Wherever the string "that" turns up in the data, copy the whole line.

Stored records
※

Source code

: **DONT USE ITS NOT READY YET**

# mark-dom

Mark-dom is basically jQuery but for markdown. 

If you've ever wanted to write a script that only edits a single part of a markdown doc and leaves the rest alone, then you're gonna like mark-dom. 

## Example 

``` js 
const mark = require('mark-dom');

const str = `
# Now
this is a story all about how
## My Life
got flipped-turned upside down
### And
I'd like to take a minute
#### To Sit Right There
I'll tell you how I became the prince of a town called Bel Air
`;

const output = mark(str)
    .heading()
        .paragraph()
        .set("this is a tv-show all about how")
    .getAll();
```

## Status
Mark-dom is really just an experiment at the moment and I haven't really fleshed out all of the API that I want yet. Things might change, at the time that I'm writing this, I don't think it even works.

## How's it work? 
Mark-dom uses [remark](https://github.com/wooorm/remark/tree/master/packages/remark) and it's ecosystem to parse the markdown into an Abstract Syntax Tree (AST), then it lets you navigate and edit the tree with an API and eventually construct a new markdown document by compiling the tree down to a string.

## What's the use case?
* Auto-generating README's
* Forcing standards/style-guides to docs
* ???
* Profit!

※

### Your response:
If you've ever wanted to write a script that only edits a single part of a markdown doc and leaves the rest alone, then you're gonna like mark-dom. 
Mark-dom is really just an experiment at the moment and I haven't really fleshed out all of the API that I want yet. Things might change, at the time that I'm writing this, I don't think it even works.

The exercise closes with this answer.